I am way, way behind on my entries and I am sorry about that. I am trying to catch up on IPv6 stuff as I have been blasting away at various Microsoft, VMware and Cloud projects.
On vacation last week I tried to get caught up on some reading and watched some archives of the recent NANOG meeting (NANOG 46 in June 2009 http://www.nanog.org/presentations/archive/index.php) – yes sadly enough I do this on vacation. I viewed Dave Ward’s interestingly titled talk “It’s The End Of The World As We Know It (aka “The New Internet Architecture”)” – http://bit.ly/QOAVg.
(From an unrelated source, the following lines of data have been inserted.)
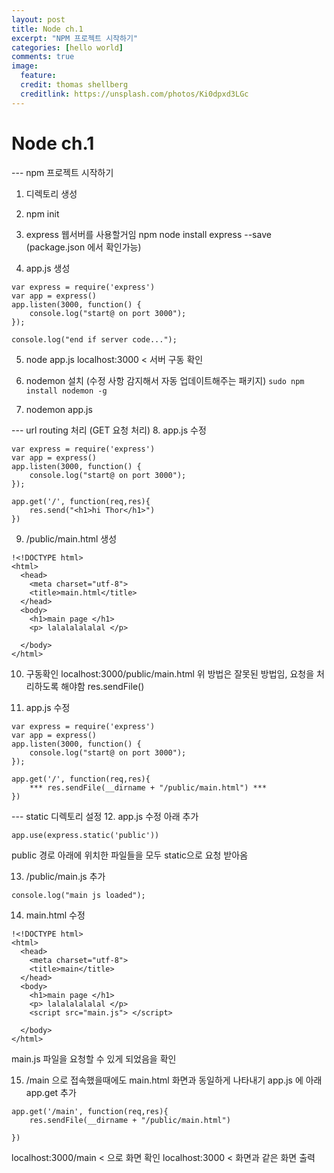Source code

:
 ```yaml
---
layout: post
title: Node ch.1
excerpt: "NPM 프로젝트 시작하기"
categories: [hello world]
comments: true
image:
  feature:
  credit: thomas shellberg
  creditlink: https://unsplash.com/photos/Ki0dpxd3LGc
---
```


# Node ch.1

--- npm 프로젝트 시작하기

1. 디렉토리 생성
2. npm init
3. express 웹서버를 사용할거임
  npm node install express --save
  (package.json 에서 확인가능)

4. app.js 생성

```
var express = require('express')
var app = express()
app.listen(3000, function() {
	console.log("start@ on port 3000");
});

console.log("end if server code...");
```

5. node app.js
  localhost:3000 < 서버 구동 확인

6. nodemon 설치 (수정 사항 감지해서 자동 업데이트해주는 패키지)
`sudo npm install nodemon -g`

7. nodemon app.js

--- url routing 처리
(GET 요청 처리)
8. app.js 수정

```
var express = require('express')
var app = express()
app.listen(3000, function() {
	console.log("start@ on port 3000");
});

app.get('/', function(req,res){
	res.send("<h1>hi Thor</h1>")
})

```

9. /public/main.html 생성

```
!<!DOCTYPE html>
<html>
  <head>
    <meta charset="utf-8">
    <title>main.html</title>
  </head>
  <body>
    <h1>main page </h1>
    <p> lalalalalalal </p>

  </body>
</html>
```

10. 구동확인
localhost:3000/public/main.html
위 방법은 잘못된 방법임, 요청을 처리하도록 해야함
res.sendFile()

11. app.js 수정
```
var express = require('express')
var app = express()
app.listen(3000, function() {
	console.log("start@ on port 3000");
});

app.get('/', function(req,res){
	*** res.sendFile(__dirname + "/public/main.html") ***
})

```

--- static 디렉토리 설정
12. app.js 수정
아래 추가

```
app.use(express.static('public'))
```

public 경로 아래에 위치한 파일들을 모두 static으로 요청 받아옴

13. /public/main.js 추가
```
console.log("main js loaded");
```

14. main.html 수정

```
!<!DOCTYPE html>
<html>
  <head>
    <meta charset="utf-8">
    <title>main</title>
  </head>
  <body>
    <h1>main page </h1>
    <p> lalalalalalal </p>
    <script src="main.js"> </script>

  </body>
</html>
```

main.js 파일을 요청할 수 있게 되었음을 확인

15. /main 으로 접속했을때에도 main.html 화면과 동일하게 나타내기
app.js 에 아래 app.get 추가

```
app.get('/main', function(req,res){
	res.sendFile(__dirname + "/public/main.html")

})
```

localhost:3000/main  < 으로 화면 확인
localhost:3000 < 화면과 같은 화면 출력
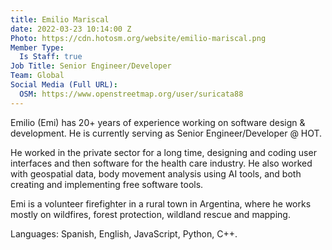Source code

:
```yaml
---
title: Emilio Mariscal
date: 2022-03-23 10:14:00 Z
Photo: https://cdn.hotosm.org/website/emilio-mariscal.png
Member Type:
  Is Staff: true
Job Title: Senior Engineer/Developer
Team: Global
Social Media (Full URL):
  OSM: https://www.openstreetmap.org/user/suricata88
---
```


Emilio (Emi) has 20+ years of experience working on software design & development. He is currently serving as Senior Engineer/Developer @ HOT.

He worked in the private sector for a long time, designing and coding user interfaces and then software for the health care industry. He also worked with geospatial data, body movement analysis using AI tools, and both creating and implementing free software tools.

Emi is a volunteer firefighter in a rural town in Argentina, where he works mostly on wildfires, forest protection, wildland rescue and mapping. 

Languages: Spanish, English, JavaScript, Python, C++.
Dave had many good observations and I agree with many of his comments except one – “Dual-stack transition to IPv6 abandoned”. As someone who works with enterprise customers each and every week for IPv6 design and deployment I can safely say that dual-stack is alive and well and IS the most “pure” way of IPv6 deployment that we have today. Yes, there are operational and even security and performance challenges with running two stacks simultaneously but until something better comes along, dual-stack is all we have that gets us away from tunnels.
I know Dave is not arguing one way or the other but simply stating his views on where things are and where they may go and that is cool but I feel it is a bit radical to state that the number one methodology for IPv4/IPv6 co-existence is abandoned.
What are your thoughts on various co-existence mechanisms TODAY vs. what is being proposed by the IETF for the future?